Il y a pourtant des engagements sérieux qui ont été pris (et qui, hélas, seront sans doute tenus), à la faveur de la négociation des « mesures d'accompagnement » de la reprise de Naxoo par Cablecom : la commission du personnel et la faîtière de Syndicom se sont engagées à ne pas soutenir l'opposition à cette vente, et à rester l'arme au pied pendant la campagne de votation...). Une sorte de «non intervention», ou d'accord de désarmement. Mais unilatéral, le désarmement.

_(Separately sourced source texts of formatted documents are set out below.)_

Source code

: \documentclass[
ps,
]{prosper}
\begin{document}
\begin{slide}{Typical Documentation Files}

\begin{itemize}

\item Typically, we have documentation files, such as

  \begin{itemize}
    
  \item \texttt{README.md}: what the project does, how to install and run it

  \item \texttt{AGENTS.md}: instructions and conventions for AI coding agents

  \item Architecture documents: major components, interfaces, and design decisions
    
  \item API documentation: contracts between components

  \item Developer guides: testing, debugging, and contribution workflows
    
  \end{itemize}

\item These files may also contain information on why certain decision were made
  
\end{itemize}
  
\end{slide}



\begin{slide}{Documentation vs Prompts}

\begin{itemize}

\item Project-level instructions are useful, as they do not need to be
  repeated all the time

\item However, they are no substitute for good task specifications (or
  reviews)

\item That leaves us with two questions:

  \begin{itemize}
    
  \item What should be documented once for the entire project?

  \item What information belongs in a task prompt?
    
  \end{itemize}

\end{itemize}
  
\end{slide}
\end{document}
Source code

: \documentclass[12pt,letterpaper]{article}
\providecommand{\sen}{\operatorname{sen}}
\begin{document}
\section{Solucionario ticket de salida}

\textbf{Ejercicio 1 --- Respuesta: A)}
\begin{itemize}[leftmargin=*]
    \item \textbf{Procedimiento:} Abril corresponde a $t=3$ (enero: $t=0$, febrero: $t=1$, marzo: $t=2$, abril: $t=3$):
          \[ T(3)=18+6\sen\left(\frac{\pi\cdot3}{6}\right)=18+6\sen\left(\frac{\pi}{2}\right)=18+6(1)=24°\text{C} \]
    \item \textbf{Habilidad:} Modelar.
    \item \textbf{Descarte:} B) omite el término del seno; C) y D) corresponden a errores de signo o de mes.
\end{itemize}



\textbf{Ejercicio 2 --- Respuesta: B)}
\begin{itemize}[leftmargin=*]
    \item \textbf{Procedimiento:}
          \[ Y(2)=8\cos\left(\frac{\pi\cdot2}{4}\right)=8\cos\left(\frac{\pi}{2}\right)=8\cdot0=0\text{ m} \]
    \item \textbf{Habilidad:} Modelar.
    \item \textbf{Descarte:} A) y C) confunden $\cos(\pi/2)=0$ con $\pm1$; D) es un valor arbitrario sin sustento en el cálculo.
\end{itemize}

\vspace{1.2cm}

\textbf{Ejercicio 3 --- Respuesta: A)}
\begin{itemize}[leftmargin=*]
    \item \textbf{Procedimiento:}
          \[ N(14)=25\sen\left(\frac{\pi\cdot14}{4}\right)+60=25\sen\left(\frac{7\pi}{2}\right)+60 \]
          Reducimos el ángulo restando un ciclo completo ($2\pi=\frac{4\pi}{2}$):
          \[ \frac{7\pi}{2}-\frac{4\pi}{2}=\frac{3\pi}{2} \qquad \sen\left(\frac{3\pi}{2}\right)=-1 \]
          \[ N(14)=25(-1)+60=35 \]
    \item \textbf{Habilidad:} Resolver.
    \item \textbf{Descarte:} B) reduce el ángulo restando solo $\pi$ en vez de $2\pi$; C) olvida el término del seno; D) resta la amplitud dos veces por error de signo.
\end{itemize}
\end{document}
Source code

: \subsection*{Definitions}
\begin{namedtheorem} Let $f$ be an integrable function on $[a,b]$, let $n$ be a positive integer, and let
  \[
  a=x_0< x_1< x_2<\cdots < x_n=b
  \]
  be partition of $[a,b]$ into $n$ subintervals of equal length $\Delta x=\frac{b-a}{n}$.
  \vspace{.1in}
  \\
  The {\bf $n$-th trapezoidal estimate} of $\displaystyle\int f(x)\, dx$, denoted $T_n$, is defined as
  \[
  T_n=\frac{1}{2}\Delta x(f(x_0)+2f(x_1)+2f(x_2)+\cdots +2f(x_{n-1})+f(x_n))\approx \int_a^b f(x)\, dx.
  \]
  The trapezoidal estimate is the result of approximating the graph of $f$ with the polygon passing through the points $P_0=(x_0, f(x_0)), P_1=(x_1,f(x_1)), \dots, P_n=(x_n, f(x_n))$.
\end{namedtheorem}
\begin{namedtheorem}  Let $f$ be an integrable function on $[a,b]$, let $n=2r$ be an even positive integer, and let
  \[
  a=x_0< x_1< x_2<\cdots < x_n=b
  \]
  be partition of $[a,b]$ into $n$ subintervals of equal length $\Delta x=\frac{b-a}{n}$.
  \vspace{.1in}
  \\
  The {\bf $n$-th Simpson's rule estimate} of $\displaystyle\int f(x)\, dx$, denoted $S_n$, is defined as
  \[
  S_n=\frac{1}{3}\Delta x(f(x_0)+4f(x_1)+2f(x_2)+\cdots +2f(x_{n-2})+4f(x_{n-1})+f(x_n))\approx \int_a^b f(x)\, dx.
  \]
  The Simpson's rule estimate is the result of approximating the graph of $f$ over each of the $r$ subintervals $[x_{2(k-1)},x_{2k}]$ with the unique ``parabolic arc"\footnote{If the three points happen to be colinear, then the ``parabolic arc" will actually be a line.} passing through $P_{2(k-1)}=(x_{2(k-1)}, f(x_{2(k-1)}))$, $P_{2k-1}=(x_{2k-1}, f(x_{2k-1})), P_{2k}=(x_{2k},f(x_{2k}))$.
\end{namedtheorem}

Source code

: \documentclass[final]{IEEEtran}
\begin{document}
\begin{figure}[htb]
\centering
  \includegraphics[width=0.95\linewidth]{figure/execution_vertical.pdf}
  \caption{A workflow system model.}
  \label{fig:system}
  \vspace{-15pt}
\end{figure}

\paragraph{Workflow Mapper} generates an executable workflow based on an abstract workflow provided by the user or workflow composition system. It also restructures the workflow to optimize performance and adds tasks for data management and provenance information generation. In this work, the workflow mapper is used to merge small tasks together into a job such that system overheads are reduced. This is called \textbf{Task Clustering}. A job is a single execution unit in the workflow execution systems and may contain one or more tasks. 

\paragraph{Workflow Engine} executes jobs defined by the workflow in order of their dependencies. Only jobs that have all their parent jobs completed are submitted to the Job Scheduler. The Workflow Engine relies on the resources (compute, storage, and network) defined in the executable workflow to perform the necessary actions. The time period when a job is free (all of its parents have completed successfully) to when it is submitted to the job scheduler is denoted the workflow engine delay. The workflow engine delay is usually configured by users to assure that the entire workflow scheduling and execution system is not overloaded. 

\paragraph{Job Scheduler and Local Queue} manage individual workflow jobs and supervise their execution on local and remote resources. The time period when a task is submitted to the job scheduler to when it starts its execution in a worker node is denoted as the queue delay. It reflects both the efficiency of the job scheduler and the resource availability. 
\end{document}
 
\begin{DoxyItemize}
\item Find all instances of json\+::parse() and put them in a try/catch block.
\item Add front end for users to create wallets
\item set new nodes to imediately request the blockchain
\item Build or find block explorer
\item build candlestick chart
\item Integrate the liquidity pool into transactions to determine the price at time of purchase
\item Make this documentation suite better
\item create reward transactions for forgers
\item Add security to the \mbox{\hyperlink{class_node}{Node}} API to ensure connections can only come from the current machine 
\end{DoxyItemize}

Le débat qui va s'engager, à deux mois de la votation n'est pas un débat idéologique. Et le clivage entre les « non » et les « oui » à la vente de Naxoo n'est même plus un clivage gauche-droite, dès lors qu'une partie de la gauche va appeler à voter « oui », qu'une autre appellera à voter « non » , que l'extrême-droite hésite et que la faîtière syndicale n'appellera à rien du tout -la section locale de Syndicom, qui a co-lancé le référendum, ne se dédira cependant pas : comme nous, elle persiste et signe, dans l'opposition à la vente, soutenue en cela par la communauté genevoise d'action syndicale (qui rassemble l'ensemble des syndicats genevoius). Ni débat idéologique, ni affrontement gauche-droite, mais contradiction, finalement assez classique, entre le « pragmatisme »  et la cohérence. Entre « faute de mieux » et « on ne lâche rien ».
Ici, nous en tenons, et aurions bien aimé que toute la gauche en tienne, uniment, pour la cohérence. Parce qu'il y a une différence entre la position du gestionnaire, qui peut être celle d'un exécutif municipal, et celle du militant et de son parti, qui est de défendre des positions politiques aussi claires que possibles. Dans le cas de la vente de Naxoo, ces positions étaient exprimées par les conditions que nous posâmes à notre acceptation de cette vente. Ces conditions ne sont pas remplies ? Nous n'avons donc aucune raison de revenir sur notre choix.
Carrément socialistes, on est, décidément. Et depuis trop longtemps (à notre manière, certes, forcément contestable, mais elle aussi trop ancienne) pour changer.